------ EXERCISE DATA

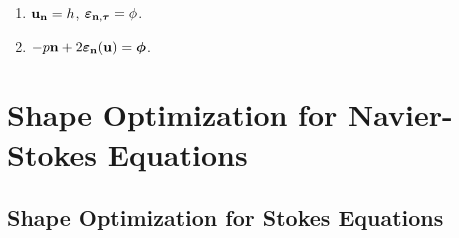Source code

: \documentclass[oneside,11pt]{book}
\numberwithin{equation}{section}
\begin{document}
\begin{enumerate}
    \item ${\bf u}_{\bf n} = h$, $\boldsymbol{\varepsilon}_{{\bf n},\boldsymbol{\tau}} = \phi$.
    \item $-p{\bf n} + 2\boldsymbol{\varepsilon}_{\bf n}({\bf u}) = \boldsymbol{\phi}$.
\end{enumerate}


\part{Shape Optimization for Navier-Stokes Equations}

\chapter{Shape Optimization for Stokes Equations}
\end{document}
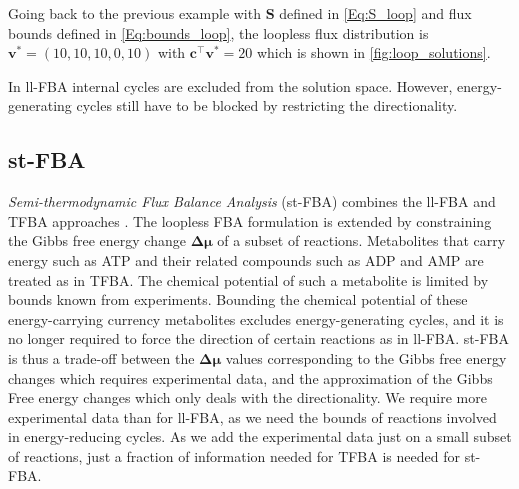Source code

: 
Going back to the previous example with $\mathbf S$ defined in \cref{Eq:S_loop} and flux bounds defined in \cref{Eq:bounds_loop},  
the loopless flux distribution is $\mathbf v^* = (10,10,10,0,10)$ with $\mathbf c^\intercal \mathbf v^* = 20$ which is shown in \cref{fig:loop_solutions}. 

In \textsf{ll-FBA} internal cycles are excluded from the solution space. However, energy-generating cycles still have to be blocked by restricting the directionality.

\subsection{st-FBA} \label{section:st_fba}
\textit{Semi-thermodynamic Flux Balance Analysis} (st-FBA) combines the \textsf{ll-FBA} and \textsf{TFBA} approaches \cite{noor_removing_2018}. The loopless FBA formulation is extended by constraining the Gibbs free energy change $\boldsymbol{\Delta \mu}$ of a subset of reactions. Metabolites that carry energy such as ATP and their related compounds such as ADP and AMP are treated as in \textsf{TFBA}. The chemical potential of such a metabolite is limited by bounds known from experiments. Bounding the chemical potential of these energy-carrying currency metabolites excludes energy-generating cycles, and it is no longer required to force the direction of certain reactions as in ll-FBA. 
\textsf{st-FBA} is thus a trade-off between the $\boldsymbol{\Delta \mu}$ values corresponding to the Gibbs free energy changes which requires experimental data, and the approximation of the Gibbs Free energy changes which only deals with the directionality.
We require more experimental data than for ll-FBA, as we need the bounds of reactions involved in energy-reducing cycles. As we add the experimental data just on a small subset of reactions, just a fraction of information needed for \textsf{TFBA} is needed for \textsf{st-FBA}.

------------

**YOUR INSTRUCTIONS**: Transcribe all the data word for word; the images stay out.

**WRITTEN SOLUTION**:
Source code

: \documentclass[oneside,11pt]{book}
\numberwithin{equation}{section}
\begin{document}
\begin{enumerate}
    \item ${\bf u}_{\bf n} = h$, $\boldsymbol{\varepsilon}_{{\bf n},\boldsymbol{\tau}} = \phi$.
    \item $-p{\bf n} + 2\boldsymbol{\varepsilon}_{\bf n}({\bf u}) = \boldsymbol{\phi}$.
\end{enumerate}


\part{Shape Optimization for Navier-Stokes Equations}

\chapter{Shape Optimization for Stokes Equations}
\end{document}
Source code

: 
Going back to the previous example with $\mathbf S$ defined in \cref{Eq:S_loop} and flux bounds defined in \cref{Eq:bounds_loop},  
the loopless flux distribution is $\mathbf v^* = (10,10,10,0,10)$ with $\mathbf c^\intercal \mathbf v^* = 20$ which is shown in \cref{fig:loop_solutions}. 

In \textsf{ll-FBA} internal cycles are excluded from the solution space. However, energy-generating cycles still have to be blocked by restricting the directionality.

\subsection{st-FBA} \label{section:st_fba}
\textit{Semi-thermodynamic Flux Balance Analysis} (st-FBA) combines the \textsf{ll-FBA} and \textsf{TFBA} approaches \cite{noor_removing_2018}. The loopless FBA formulation is extended by constraining the Gibbs free energy change $\boldsymbol{\Delta \mu}$ of a subset of reactions. Metabolites that carry energy such as ATP and their related compounds such as ADP and AMP are treated as in \textsf{TFBA}. The chemical potential of such a metabolite is limited by bounds known from experiments. Bounding the chemical potential of these energy-carrying currency metabolites excludes energy-generating cycles, and it is no longer required to force the direction of certain reactions as in ll-FBA. 
\textsf{st-FBA} is thus a trade-off between the $\boldsymbol{\Delta \mu}$ values corresponding to the Gibbs free energy changes which requires experimental data, and the approximation of the Gibbs Free energy changes which only deals with the directionality.
We require more experimental data than for ll-FBA, as we need the bounds of reactions involved in energy-reducing cycles. As we add the experimental data just on a small subset of reactions, just a fraction of information needed for \textsf{TFBA} is needed for \textsf{st-FBA}.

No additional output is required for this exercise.